«L'enfance est un couteau planté dans la gorge», a écrit Wajdi Mouawad. Chez Mathieu Arsenault, auteur du pamphlet Vu d'ici, la lame prend la forme d'une scie à chaîne. Qui rugit bruyamment, pour enterrer le bruit sourd du micro-ondes, les ritournelles de Passe-Partout, la musique de centre commercial, le bruit aliénant des jeux vidéo.

Metteur en scène aux points de vue tranchés (sans jeu de mots), Christian Lapointe a cru bon transposer le texte d'Arsenault sur la scène du Théâtre La Chapelle. L'objectif, qui a le mérite d'être clair: cracher à la figure des spectateurs leur basse condition de zombies acheteurs compulsifs chez Wal-Mart, dévoreurs de dîners congelés et téléphages dopés à Loft Story.

 

Il a du mérite, le jeune comédien Jocelyn Pelletier qui, pendant 1h30, porte sur ses frêles épaules ce brûlot qui se consume dans une agressivité incessante. Jamais ne perd-il une once de son engagement envers les propos trash, méprisants, désillusionnés, suicidaires, immatures, extra lucides et désespérés d'Arsenault. De la banlieue anesthésiante, aux morts en Afghanistan qui nous laissent de glace, tout y passe dans une logorrhée épuisante à entendre. On nous écoeure - avec des odeurs nauséabondes générées par de l'aérosol ou du pop-corn et des bâtonnets de poisson passés au micro-ondes - on nous provoque, on nous casse les oreilles.
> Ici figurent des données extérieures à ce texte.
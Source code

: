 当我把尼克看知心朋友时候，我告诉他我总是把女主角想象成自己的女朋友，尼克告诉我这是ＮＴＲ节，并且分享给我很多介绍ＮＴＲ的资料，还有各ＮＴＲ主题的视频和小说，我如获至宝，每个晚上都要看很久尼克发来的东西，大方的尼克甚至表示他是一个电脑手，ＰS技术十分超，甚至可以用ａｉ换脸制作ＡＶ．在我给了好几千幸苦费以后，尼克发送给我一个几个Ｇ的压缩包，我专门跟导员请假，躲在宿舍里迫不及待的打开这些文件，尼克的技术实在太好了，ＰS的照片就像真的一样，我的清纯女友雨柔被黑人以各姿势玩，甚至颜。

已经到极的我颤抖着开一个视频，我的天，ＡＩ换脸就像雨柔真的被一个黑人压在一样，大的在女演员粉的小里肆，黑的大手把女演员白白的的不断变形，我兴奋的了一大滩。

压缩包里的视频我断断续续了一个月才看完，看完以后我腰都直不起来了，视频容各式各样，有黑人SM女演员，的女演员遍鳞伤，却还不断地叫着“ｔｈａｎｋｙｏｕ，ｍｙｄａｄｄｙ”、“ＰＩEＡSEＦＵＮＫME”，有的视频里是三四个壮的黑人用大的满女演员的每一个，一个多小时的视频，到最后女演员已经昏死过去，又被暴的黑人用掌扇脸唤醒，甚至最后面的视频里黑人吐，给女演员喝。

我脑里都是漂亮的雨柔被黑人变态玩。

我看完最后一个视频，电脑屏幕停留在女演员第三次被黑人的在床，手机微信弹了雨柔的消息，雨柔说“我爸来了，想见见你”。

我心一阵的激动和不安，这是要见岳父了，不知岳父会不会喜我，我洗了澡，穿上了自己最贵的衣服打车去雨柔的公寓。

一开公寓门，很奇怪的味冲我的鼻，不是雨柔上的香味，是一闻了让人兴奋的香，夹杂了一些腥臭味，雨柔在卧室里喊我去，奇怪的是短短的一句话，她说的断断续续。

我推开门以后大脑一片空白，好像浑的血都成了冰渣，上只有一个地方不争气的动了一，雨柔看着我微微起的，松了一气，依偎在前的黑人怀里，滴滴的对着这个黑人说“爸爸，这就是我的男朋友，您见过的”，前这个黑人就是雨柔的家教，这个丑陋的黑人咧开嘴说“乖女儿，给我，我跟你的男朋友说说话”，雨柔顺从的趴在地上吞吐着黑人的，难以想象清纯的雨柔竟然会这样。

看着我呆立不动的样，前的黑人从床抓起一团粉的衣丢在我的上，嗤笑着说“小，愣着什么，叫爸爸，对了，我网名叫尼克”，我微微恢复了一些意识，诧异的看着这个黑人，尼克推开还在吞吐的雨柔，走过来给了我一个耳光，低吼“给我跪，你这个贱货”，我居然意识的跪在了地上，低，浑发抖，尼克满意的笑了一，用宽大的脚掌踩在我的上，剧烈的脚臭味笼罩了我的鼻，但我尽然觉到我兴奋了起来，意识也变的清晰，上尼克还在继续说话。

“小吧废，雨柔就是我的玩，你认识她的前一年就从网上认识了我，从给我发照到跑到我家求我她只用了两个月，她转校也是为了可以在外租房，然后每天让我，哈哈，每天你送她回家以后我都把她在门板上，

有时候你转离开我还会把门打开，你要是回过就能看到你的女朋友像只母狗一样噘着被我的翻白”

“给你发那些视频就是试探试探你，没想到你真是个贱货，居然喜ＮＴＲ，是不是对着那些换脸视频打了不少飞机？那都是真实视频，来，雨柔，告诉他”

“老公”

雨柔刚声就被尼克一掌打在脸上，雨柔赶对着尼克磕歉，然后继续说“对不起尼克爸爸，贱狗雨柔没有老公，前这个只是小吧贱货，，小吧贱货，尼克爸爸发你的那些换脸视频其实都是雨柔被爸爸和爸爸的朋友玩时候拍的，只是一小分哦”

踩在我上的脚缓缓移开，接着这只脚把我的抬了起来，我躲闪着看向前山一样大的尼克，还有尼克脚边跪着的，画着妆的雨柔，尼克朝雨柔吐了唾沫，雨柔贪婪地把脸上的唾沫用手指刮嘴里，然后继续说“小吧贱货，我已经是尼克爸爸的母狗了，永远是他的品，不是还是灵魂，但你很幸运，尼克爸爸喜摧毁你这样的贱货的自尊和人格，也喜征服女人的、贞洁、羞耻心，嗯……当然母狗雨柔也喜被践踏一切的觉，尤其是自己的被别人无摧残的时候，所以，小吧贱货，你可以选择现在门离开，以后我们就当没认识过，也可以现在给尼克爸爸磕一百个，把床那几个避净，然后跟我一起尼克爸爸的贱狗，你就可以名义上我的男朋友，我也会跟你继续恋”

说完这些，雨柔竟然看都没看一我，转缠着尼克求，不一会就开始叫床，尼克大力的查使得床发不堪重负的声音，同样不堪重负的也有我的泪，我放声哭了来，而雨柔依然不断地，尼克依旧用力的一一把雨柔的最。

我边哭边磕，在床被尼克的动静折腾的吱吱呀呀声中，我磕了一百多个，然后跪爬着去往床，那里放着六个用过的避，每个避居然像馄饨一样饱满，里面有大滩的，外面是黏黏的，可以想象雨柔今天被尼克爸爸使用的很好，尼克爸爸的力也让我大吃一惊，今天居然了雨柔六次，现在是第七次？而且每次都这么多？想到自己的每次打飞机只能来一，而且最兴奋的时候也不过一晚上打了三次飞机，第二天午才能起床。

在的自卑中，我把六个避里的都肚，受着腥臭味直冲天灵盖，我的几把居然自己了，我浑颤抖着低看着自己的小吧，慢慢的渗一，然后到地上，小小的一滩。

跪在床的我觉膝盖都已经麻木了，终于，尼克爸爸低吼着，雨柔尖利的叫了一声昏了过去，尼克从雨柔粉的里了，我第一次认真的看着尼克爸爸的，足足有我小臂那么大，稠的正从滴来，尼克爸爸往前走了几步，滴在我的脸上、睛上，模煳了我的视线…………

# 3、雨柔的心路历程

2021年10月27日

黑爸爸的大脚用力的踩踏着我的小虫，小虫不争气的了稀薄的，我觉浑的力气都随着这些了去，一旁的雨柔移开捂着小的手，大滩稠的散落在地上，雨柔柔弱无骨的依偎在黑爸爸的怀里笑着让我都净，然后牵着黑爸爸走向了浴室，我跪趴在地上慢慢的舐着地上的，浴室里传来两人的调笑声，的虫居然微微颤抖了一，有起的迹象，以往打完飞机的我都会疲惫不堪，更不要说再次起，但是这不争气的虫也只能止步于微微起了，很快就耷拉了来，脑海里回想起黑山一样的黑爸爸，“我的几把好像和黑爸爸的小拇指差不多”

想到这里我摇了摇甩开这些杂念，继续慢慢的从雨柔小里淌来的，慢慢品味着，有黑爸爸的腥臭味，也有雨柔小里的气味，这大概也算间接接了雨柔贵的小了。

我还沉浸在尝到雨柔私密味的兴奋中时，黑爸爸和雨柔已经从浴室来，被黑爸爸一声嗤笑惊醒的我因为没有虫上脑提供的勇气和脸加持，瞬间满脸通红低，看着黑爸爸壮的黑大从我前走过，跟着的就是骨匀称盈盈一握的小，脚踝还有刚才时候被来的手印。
On est dans la lignée du théâtre in your face.

Puisqu'il faut bien meubler le vide, la scène de La Chapelle est couverte d'un tapis gazon et habitée par une demi-douzaine de téléviseurs et d'un four à micro-ondes. Coïncidence amusante: sur RDI, Harper, Dion, May, Duceppe et Layton débattaient ce soir-là sous la conduite de Stéphan Bureau. Pour faire diversion, il y avait aussi Marie Plourde et ses lofteurs à regarder. L'effet était étrange.

J'avais hâte que tout cela finisse. J'en avais marre. J'aurais voulu être ailleurs. J'étais obstinément insensible à ces paroles nous accusant, moi et la vingtaine de personnes dans la salle, d'être de sales consommateurs de trucs fabriqués en Chine, d'idées pré-digérées, d'émissions de télé débiles mentales.

Et en même temps, je brûlais d'envie d'inviter Jocelyn Pelletier, Mathieu Arsenault et Christian Lapointe à prendre le thé. Pas pour causer de politique, de réchauffement climatique ou pour savoir s'ils compostent ou pas. Non, non. Pour une raison occulte, j'aimerais seulement savoir s'ils sont polis et aimables avec les dames, boivent leur thé noir ou avec un nuage de lait, comment ils passent leurs dimanches après-midi et ce qu'ils lisent avant d'aller au lit.

Je rigole, bien entendu. On ne badine pas avec des propos aussi graves que la folie occidentale, la déchéance de notre culture, la folie consommatrice, les séquelles profondes d'une enfance polluée par Passe-Partout, Jem et les hologrammes, Mickey Mouse, du Kraft Dinner dévoré devant The Price is Right. Mais quand même: couper la tête de Mickey pour la faire exploser dans le micro-ondes, voilà qui peut causer de vilains cauchemars aux dames sensibles. Elles pourraient devenir insomniaques et se venger en détruisant la planète. Par exemple, à grands coups d'achats compulsifs par des télé-achats à la boutique TVA...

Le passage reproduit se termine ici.